Film britannique de Donal McIntyre

Durée : 1 h 42

Note : 5 /10

En deux mots : En ne respectant pas leur devoir de recul, les auteurs sont passés à côté d’un sujet qui aurait pu être passionnant.

Le réalisateur : Né en 1966 à Dublin, Donal McIntyre a étudié aux Etats-Unis, en Irlande et à Londres. Sportif de haut niveau, il a été sélectionné aux JO en canoë. Devenu journaliste, il a travaillé au Guardian, et au Sunday Tribune. Il réalise des documentaires depuis 2003.

L’histoire : Dominic Noonan a 37 ans, dont 22 passées en prison ; il se fait maintenant appeler Lattlay Fottfoy, acronyme de la devise de son père : Look ater those that look after you, fuck off those that fuck off you. Issu d’une famille de Manchester, il est devenu le parrain de cette ville, et quand il enterre son frère Desmond abattu dans un règlement de compte, deux lycées libèrent leurs élèves pour ses obsèques.

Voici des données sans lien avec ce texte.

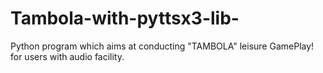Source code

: # Tambola-with-pyttsx3-lib-
Python program which aims at conducting "TAMBOLA" leisure GamePlay! for users
with audio facility.
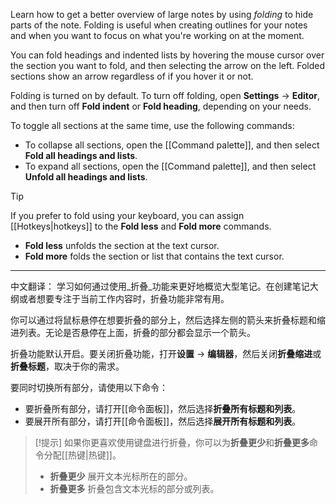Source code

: Learn how to get a better overview of large notes by using _folding_ to hide parts of the note. Folding is useful when creating outlines for your notes and when you want to focus on what you're working on at the moment.

You can fold headings and indented lists by hovering the mouse cursor over the section you want to fold, and then selecting the arrow on the left. Folded sections show an arrow regardless of if you hover it or not.

Folding is turned on by default. To turn off folding, open **Settings** → **Editor**, and then turn off **Fold indent** or **Fold heading**, depending on your needs.

To toggle all sections at the same time, use the following commands:

- To collapse all sections, open the [[Command palette]], and then select **Fold all headings and lists**.
- To expand all sections, open the [[Command palette]], and then select **Unfold all headings and lists**.

> [!tip]
> If you prefer to fold using your keyboard, you can assign [[Hotkeys|hotkeys]] to the **Fold less** and **Fold more** commands.
>
> - **Fold less** unfolds the section at the text cursor.
> - **Fold more** folds the section or list that contains the text cursor.


---

中文翻译：
学习如何通过使用_折叠_功能来更好地概览大型笔记。在创建笔记大纲或者想要专注于当前工作内容时，折叠功能非常有用。

你可以通过将鼠标悬停在想要折叠的部分上，然后选择左侧的箭头来折叠标题和缩进列表。无论是否悬停在上面，折叠的部分都会显示一个箭头。

折叠功能默认开启。要关闭折叠功能，打开**设置** → **编辑器**，然后关闭**折叠缩进**或**折叠标题**，取决于你的需求。

要同时切换所有部分，请使用以下命令：

- 要折叠所有部分，请打开[[命令面板]]，然后选择**折叠所有标题和列表**。
- 要展开所有部分，请打开[[命令面板]]，然后选择**展开所有标题和列表**。

> [!提示]
> 如果你更喜欢使用键盘进行折叠，你可以为**折叠更少**和**折叠更多**命令分配[[热键|热键]]。
>
> - **折叠更少** 展开文本光标所在的部分。
> - **折叠更多** 折叠包含文本光标的部分或列表。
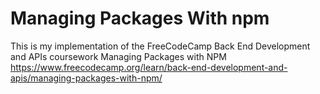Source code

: # Managing Packages With npm

This is my implementation of the FreeCodeCamp Back End Development and APIs coursework Managing Packages with NPM https://www.freecodecamp.org/learn/back-end-development-and-apis/managing-packages-with-npm/
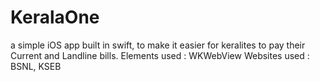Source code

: # KeralaOne
a simple iOS app built in swift, to make it easier for keralites to pay their Current and Landline bills.
Elements used : WKWebView
Websites used : BSNL, KSEB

Jugé deux fois pour trafic de drogue, séquestration et torture, il réussit les deux fois à se faire acquitter, grâce à des avocats qui, comme il le dit, "m’ont convaincu moi-même que je n’étais pas sur les lieux."

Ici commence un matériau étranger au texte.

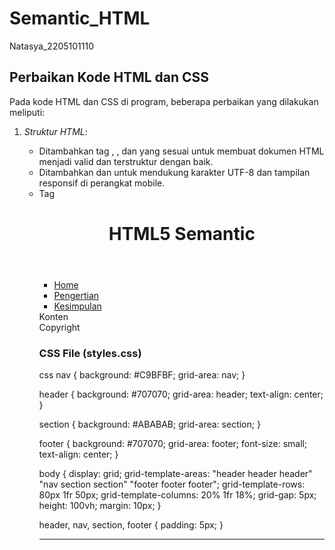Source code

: # Semantic_HTML
Natasya_2205101110

## Perbaikan Kode HTML dan CSS
Pada kode HTML dan CSS di program, beberapa perbaikan yang dilakukan meliputi:

1. *Struktur HTML*:
   - Ditambahkan tag <html>, <head>, dan <body> yang sesuai untuk membuat dokumen HTML menjadi valid dan terstruktur dengan baik.
   - Ditambahkan <meta charset="UTF-8"> dan <meta name="viewport" content="width=device-width, initial-scale=1.0"> untuk mendukung karakter UTF-8 dan tampilan responsif di perangkat mobile.
   - Tag <title> disertakan untuk memberikan judul pada halaman.
   - File CSS eksternal ditautkan melalui <link rel="stylesheet" href="./assets/styles/styles.css"> untuk memisahkan styling dari struktur HTML.
  
2. *Perbaikan Struktur CSS*:
   - CSS dipindahkan ke file terpisah (styles.css) untuk meningkatkan keterbacaan dan pemeliharaan kode.
   - Penggunaan *grid layout* ditambahkan pada elemen body untuk mengatur tata letak halaman.
   - Setiap elemen (header, nav, section, footer) diberi *warna latar belakang, **grid-area, dan **padding* agar terlihat lebih rapi.

---

## Penjelasan Penggunaan CSS vs Tanpa CSS pada HTML

Menggunakan CSS (Cascading Style Sheets) dalam sebuah halaman HTML memberikan tampilan dan tata letak yang lebih baik daripada hanya menggunakan HTML tanpa CSS. Berikut adalah penjelasan perbedaan yang signifikan.

### 1. *Tampilan Visual*
- *Tanpa CSS*: 
  - HTML tanpa CSS hanya menampilkan elemen-elemen secara default, tanpa penyesuaian warna, ukuran, atau posisi.
  - Semua elemen ditampilkan dalam tata letak linier dari atas ke bawah, dengan tampilan warna standar hitam-putih.
- *Dengan CSS*: 
  - Elemen-elemen halaman dapat disesuaikan dengan berbagai atribut visual seperti warna latar belakang, margin, padding, dan tata letak grid.
  - Pada contoh ini, CSS memberikan warna latar yang berbeda untuk header, nav, section, dan footer, serta membuat tata letak grid yang memposisikan nav di sebelah kiri dan section di tengah.

### 2. *Tata Letak Halaman*
- *Tanpa CSS*: 
  - Semua elemen ditampilkan secara vertikal dalam satu kolom, yang seringkali terlihat monoton dan kurang menarik.
- *Dengan CSS*: 
  - Penggunaan *grid layout* pada CSS memungkinkan penataan elemen secara responsif. Contohnya:
    css
    body {
        display: grid;
        grid-template-areas:
            "header header header"
            "nav section section"
            "footer footer footer";
        grid-template-rows: 80px 1fr 50px;
        grid-template-columns: 20% 1fr 18%;
    }
    
    Hal ini membuat header berada di bagian atas, nav di sebelah kiri, section di tengah, dan footer di bawah.

### 3. *Warna dan Gaya Visual*
- *Tanpa CSS*: 
  - Elemen-elemen ditampilkan dengan warna standar browser (umumnya hitam dan putih).
- *Dengan CSS*: 
  - Setiap elemen dapat memiliki warna khusus, contohnya header dan footer memiliki warna abu-abu gelap, nav berwarna abu-abu muda, dan section berwarna abu-abu netral:
    css
    header {
        background: #707070;
    }
    nav {
        background: #C9BFBF;
    }
    section {
        background: #ABABAB;
    }
    footer {
        background: #707070;
    }
    

### 4. *Ukuran dan Spasi Antar Elemen*
- *Tanpa CSS*:
  - Setiap elemen ditampilkan dengan margin dan padding default yang kurang rapi.
- *Dengan CSS*:
  - CSS memungkinkan kita menambahkan margin, padding, dan jarak antar elemen untuk memberikan ruang yang lebih rapi dan estetis:
    css
    header, nav, section, footer {
        padding: 5px;
    }
    

### 5. *Responsivitas*
- *Tanpa CSS*:
  - Halaman tidak dapat menyesuaikan diri dengan berbagai ukuran layar.
- *Dengan CSS*:
  - Penggunaan CSS memungkinkan tata letak yang responsif, seperti pengaturan grid yang lebih fleksibel untuk berbagai ukuran layar.

### *Kesimpulan*
CSS sangat penting dalam menciptakan halaman web yang menarik dan user-friendly. Dengan CSS, elemen-elemen dapat diatur secara lebih profesional dan estetis.

---

## Source Code

### HTML Sebelum Diperbaiki

html
<!DOCTYPE html>
<header> 
 <h1>HTML5 Semantic</h1> 
</header> 
<nav> 
 <ul> 
 <li><a href="#home">Home</a></li> 
 <li><a href="#pengertian">Pengertian</a></li> 
 <li><a href="#kesimpulan">Kesimpulan</a></li> 
 </ul> 
</nav> 
<section> 
 Konten 
</section> 
<footer> 
 Copyright 
</footer>


### HTML Setelah Diperbaiki

html
<!DOCTYPE html>
<html lang="en">
<head>
    <meta charset="UTF-8">
    <meta name="viewport" content="width=device-width, initial-scale=1.0">
    <title>HTML5 Semantic</title>
    <link rel="stylesheet" href="./assets/styles/styles.css">
</head>
<body>
    <header>
        <h1>HTML5 Semantic</h1>
    </header>
    <nav>
        <ul>
            <li><a href="#home">Home</a></li>
            <li><a href="#pengertian">Pengertian</a></li>
            <li><a href="#kesimpulan">Kesimpulan</a></li>
        </ul>
    </nav>
    <section>
        Konten
    </section>
    <footer>
        Copyright
    </footer>
</body>
</html>


### CSS File (styles.css)

css
nav {
    background: #C9BFBF;
    grid-area: nav;
}

header {
    background: #707070;
    grid-area: header;
    text-align: center;
}

section {
    background: #ABABAB;
    grid-area: section;
}

footer {
    background: #707070;
    grid-area: footer;
    font-size: small;
    text-align: center;
}

body {
    display: grid;
    grid-template-areas:
        "header header header"
        "nav section section"
        "footer footer footer";
    grid-template-rows: 80px 1fr 50px;
    grid-template-columns: 20% 1fr 18%;
    grid-gap: 5px;
    height: 100vh;
    margin: 10px;
}

header, nav, section, footer {
    padding: 5px;
}


---
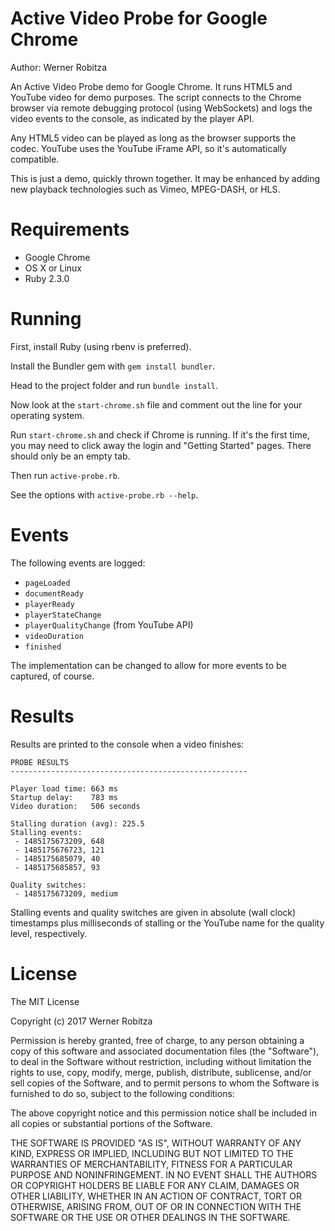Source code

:# Active Video Probe for Google Chrome

Author: Werner Robitza

An Active Video Probe demo for Google Chrome. It runs HTML5 and YouTube video for demo purposes. The script connects to the Chrome browser via remote debugging protocol (using WebSockets) and logs the video events to the console, as indicated by the player API.

Any HTML5 video can be played as long as the browser supports the codec. YouTube uses the YouTube iFrame API, so it's automatically compatible.

This is just a demo, quickly thrown together. It may be enhanced by adding new playback technologies such as Vimeo, MPEG-DASH, or HLS.

# Requirements

- Google Chrome
- OS X or Linux
- Ruby 2.3.0

# Running

First, install Ruby (using rbenv is preferred).

Install the Bundler gem with `gem install bundler`.

Head to the project folder and run `bundle install`.

Now look at the `start-chrome.sh` file and comment out the line for your operating system.

Run `start-chrome.sh` and check if Chrome is running. If it's the first time, you may need to click away the login and "Getting Started" pages. There should only be an empty tab.

Then run `active-probe.rb`.

See the options with `active-probe.rb --help`.

# Events

The following events are logged:

- `pageLoaded`
- `documentReady`
- `playerReady`
- `playerStateChange`
- `playerQualityChange` (from YouTube API)
- `videoDuration`
- `finished`

The implementation can be changed to allow for more events to be captured, of course.

# Results

Results are printed to the console when a video finishes:

    PROBE RESULTS
    -----------------------------------------------------

    Player load time: 663 ms
    Startup delay:    783 ms
    Video duration:   506 seconds

    Stalling duration (avg): 225.5
    Stalling events:
     - 1485175673209, 648
     - 1485175676723, 121
     - 1485175685079, 40
     - 1485175685857, 93

    Quality switches:
     - 1485175673209, medium

Stalling events and quality switches are given in absolute (wall clock) timestamps plus milliseconds of stalling or the YouTube name for the quality level, respectively.

# License

The MIT License

Copyright (c) 2017 Werner Robitza

Permission is hereby granted, free of charge, to any person obtaining a copy of this software and associated documentation files (the "Software"), to deal in the Software without restriction, including without limitation the rights to use, copy, modify, merge, publish, distribute, sublicense, and/or sell copies of the Software, and to permit persons to whom the Software is furnished to do so, subject to the following conditions:

The above copyright notice and this permission notice shall be included in all copies or substantial portions of the Software.

THE SOFTWARE IS PROVIDED "AS IS", WITHOUT WARRANTY OF ANY KIND, EXPRESS OR IMPLIED, INCLUDING BUT NOT LIMITED TO THE WARRANTIES OF MERCHANTABILITY, FITNESS FOR A PARTICULAR PURPOSE AND NONINFRINGEMENT. IN NO EVENT SHALL THE AUTHORS OR COPYRIGHT HOLDERS BE LIABLE FOR ANY CLAIM, DAMAGES OR OTHER LIABILITY, WHETHER IN AN ACTION OF CONTRACT, TORT OR OTHERWISE, ARISING FROM, OUT OF OR IN CONNECTION WITH THE SOFTWARE OR THE USE OR OTHER DEALINGS IN THE SOFTWARE.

La critique : A lire le résumé ci-dessus, on pourrait penser qu’il s’agit d’une fiction, une version mancunienne de "Scarface" ou des "Infiltrés". Il s’agit pourtant bien d’un documentaire, Donald McIntyre ayant obtenu l’accord de Dominic Noonan et de ses sbires pour les filmer pendant plusieurs mois, et c’est ce qui fait l’intérêt, mais aussi finalement les limites de ce film.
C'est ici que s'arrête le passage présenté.